## [BRIEF]
Output exactly, and only, the lines below from the one with "component[=].valueRange.high.value = 15592000" down to the one with "- 선수팩 431억BP". Include both end lines and no pictures.

[Excerpts from a dataset]
━━━━

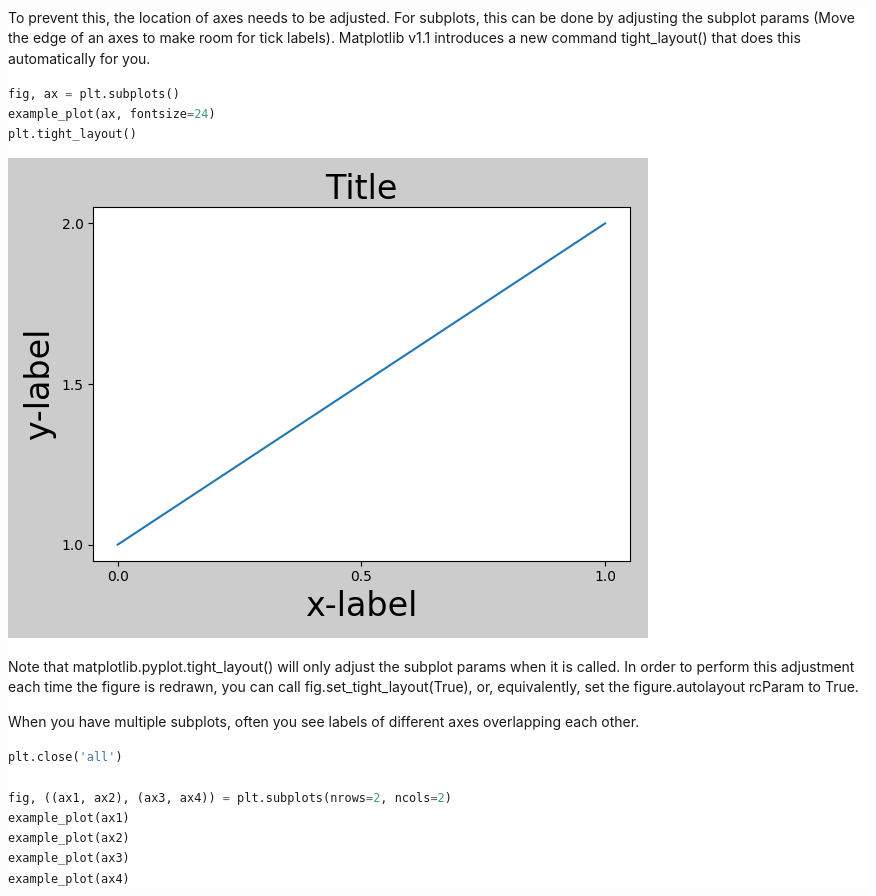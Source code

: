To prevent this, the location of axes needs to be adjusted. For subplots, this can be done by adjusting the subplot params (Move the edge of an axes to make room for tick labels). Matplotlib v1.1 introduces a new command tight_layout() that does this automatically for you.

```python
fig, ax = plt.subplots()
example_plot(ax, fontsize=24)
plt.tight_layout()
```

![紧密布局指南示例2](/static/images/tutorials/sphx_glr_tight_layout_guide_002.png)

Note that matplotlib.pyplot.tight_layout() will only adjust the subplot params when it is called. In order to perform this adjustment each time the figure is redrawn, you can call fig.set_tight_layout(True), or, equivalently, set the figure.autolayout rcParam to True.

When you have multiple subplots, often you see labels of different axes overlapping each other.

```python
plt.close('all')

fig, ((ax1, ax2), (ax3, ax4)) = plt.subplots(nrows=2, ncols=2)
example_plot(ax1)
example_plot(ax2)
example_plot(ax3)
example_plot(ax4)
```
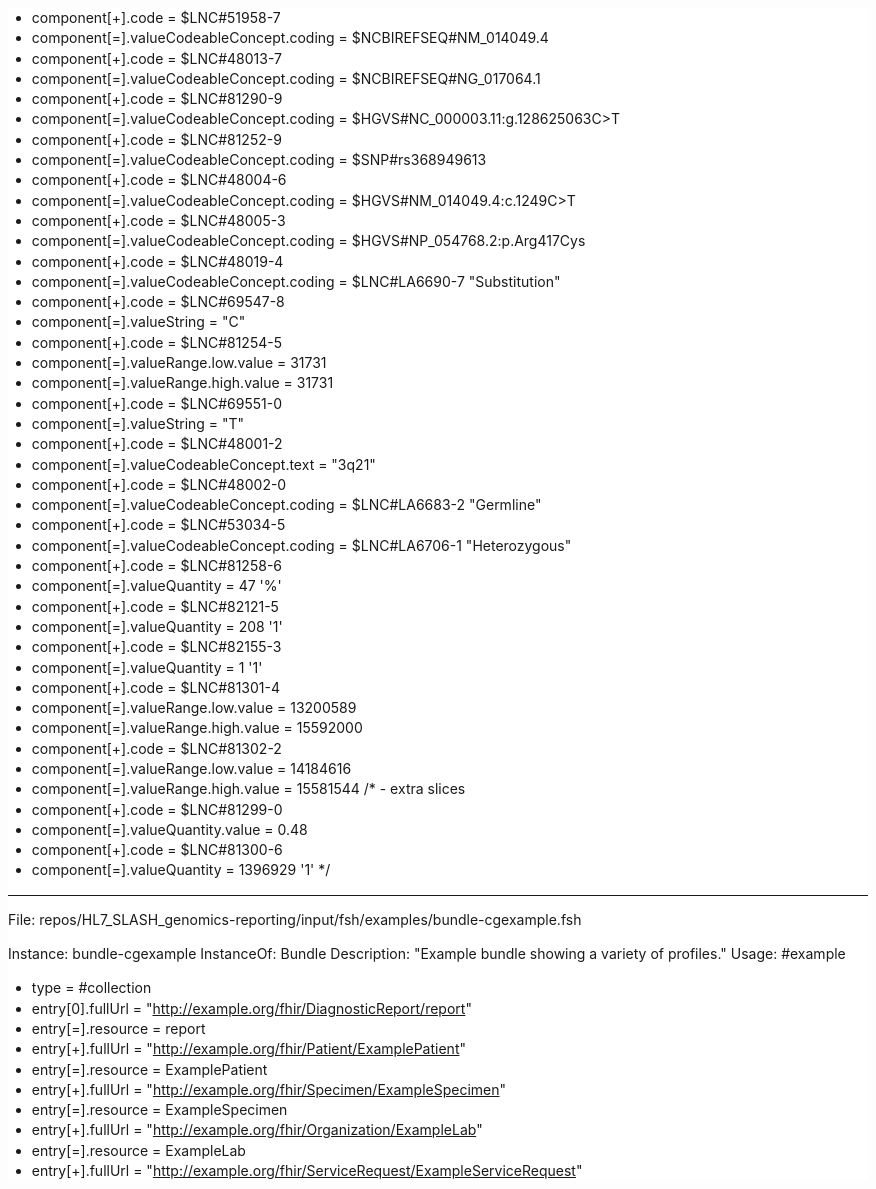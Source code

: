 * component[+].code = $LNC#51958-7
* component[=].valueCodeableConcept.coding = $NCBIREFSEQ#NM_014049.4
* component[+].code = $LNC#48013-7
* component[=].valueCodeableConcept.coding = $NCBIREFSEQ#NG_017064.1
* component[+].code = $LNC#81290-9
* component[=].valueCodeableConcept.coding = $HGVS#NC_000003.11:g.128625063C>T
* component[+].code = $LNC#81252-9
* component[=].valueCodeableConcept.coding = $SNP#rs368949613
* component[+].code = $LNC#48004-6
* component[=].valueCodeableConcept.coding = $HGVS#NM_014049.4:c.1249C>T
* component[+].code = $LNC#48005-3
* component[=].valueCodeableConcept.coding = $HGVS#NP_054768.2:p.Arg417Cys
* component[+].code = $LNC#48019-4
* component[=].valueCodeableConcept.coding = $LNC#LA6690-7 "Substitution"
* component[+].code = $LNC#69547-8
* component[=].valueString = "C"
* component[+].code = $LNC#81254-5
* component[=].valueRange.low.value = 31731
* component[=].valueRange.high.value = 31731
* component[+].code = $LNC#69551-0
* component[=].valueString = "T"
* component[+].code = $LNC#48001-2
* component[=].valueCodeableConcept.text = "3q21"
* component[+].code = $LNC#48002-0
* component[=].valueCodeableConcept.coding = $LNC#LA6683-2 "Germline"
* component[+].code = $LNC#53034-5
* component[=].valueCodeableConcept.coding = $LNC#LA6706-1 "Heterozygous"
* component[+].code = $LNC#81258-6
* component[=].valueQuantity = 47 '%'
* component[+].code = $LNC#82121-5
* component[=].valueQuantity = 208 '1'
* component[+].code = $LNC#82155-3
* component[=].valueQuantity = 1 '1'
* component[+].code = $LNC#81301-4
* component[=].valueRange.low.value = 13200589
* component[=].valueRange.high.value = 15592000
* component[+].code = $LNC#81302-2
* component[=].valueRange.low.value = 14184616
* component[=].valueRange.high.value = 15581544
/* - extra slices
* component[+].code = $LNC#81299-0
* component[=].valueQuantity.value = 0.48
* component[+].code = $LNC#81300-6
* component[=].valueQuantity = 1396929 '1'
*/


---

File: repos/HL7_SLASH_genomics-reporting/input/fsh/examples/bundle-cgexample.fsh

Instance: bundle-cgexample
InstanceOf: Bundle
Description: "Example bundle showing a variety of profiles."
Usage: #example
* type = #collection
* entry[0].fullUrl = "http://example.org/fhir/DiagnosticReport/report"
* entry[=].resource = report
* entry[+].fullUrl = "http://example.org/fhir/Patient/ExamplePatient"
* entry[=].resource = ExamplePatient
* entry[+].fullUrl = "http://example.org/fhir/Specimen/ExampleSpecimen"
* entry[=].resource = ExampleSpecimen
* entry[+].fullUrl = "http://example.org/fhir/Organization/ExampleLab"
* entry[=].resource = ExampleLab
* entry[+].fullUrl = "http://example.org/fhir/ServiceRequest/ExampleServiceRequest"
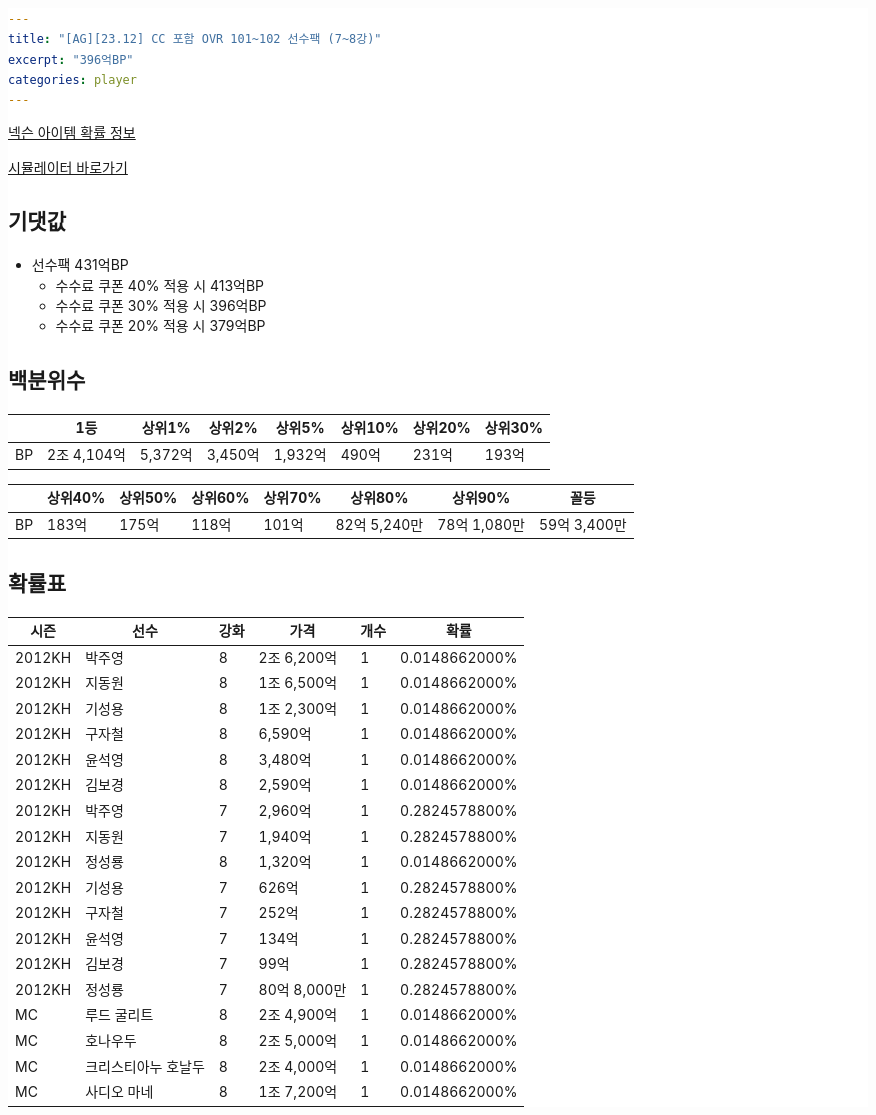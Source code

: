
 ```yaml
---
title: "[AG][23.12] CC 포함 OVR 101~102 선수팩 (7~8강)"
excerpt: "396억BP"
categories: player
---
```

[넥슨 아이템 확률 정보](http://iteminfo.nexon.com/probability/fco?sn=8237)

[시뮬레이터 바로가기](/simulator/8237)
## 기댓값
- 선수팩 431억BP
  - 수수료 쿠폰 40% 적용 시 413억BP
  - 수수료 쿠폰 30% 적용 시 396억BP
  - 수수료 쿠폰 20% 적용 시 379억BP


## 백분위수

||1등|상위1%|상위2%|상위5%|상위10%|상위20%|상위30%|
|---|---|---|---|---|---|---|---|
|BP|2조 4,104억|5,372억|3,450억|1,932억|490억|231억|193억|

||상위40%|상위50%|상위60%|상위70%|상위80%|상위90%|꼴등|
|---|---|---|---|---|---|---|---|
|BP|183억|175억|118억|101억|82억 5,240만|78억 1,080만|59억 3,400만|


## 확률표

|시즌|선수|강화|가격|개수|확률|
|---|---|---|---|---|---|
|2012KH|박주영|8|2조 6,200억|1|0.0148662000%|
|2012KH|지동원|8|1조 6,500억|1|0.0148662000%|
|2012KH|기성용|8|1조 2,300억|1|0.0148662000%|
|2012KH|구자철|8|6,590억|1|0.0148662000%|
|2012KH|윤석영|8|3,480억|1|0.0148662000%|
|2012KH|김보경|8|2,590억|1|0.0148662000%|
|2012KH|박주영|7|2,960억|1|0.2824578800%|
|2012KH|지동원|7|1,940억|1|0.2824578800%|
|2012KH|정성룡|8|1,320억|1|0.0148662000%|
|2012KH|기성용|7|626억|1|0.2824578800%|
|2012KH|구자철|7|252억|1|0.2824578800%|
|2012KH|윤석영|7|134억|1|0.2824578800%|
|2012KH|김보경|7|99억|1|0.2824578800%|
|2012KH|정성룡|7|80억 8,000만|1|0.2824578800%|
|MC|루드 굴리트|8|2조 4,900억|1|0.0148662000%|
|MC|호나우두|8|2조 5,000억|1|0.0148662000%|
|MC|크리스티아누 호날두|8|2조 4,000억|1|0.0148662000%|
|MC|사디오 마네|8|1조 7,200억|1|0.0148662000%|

━━━━

## [FINISHED TASK]
* component[=].valueRange.high.value = 15592000
* component[+].code = $LNC#81302-2
* component[=].valueRange.low.value = 14184616
* component[=].valueRange.high.value = 15581544
/* - extra slices
* component[+].code = $LNC#81299-0
* component[=].valueQuantity.value = 0.48
* component[+].code = $LNC#81300-6
* component[=].valueQuantity = 1396929 '1'
*/


---

File: repos/HL7_SLASH_genomics-reporting/input/fsh/examples/bundle-cgexample.fsh

Instance: bundle-cgexample
InstanceOf: Bundle
Description: "Example bundle showing a variety of profiles."
Usage: #example
* type = #collection
* entry[0].fullUrl = "http://example.org/fhir/DiagnosticReport/report"
* entry[=].resource = report
* entry[+].fullUrl = "http://example.org/fhir/Patient/ExamplePatient"
* entry[=].resource = ExamplePatient
* entry[+].fullUrl = "http://example.org/fhir/Specimen/ExampleSpecimen"
* entry[=].resource = ExampleSpecimen
* entry[+].fullUrl = "http://example.org/fhir/Organization/ExampleLab"
* entry[=].resource = ExampleLab
* entry[+].fullUrl = "http://example.org/fhir/ServiceRequest/ExampleServiceRequest"
Source code

:
 ```yaml
---
title: "[AG][23.12] CC 포함 OVR 101~102 선수팩 (7~8강)"
excerpt: "396억BP"
categories: player
---
```

[넥슨 아이템 확률 정보](http://iteminfo.nexon.com/probability/fco?sn=8237)

[시뮬레이터 바로가기](/simulator/8237)
## 기댓값
- 선수팩 431억BP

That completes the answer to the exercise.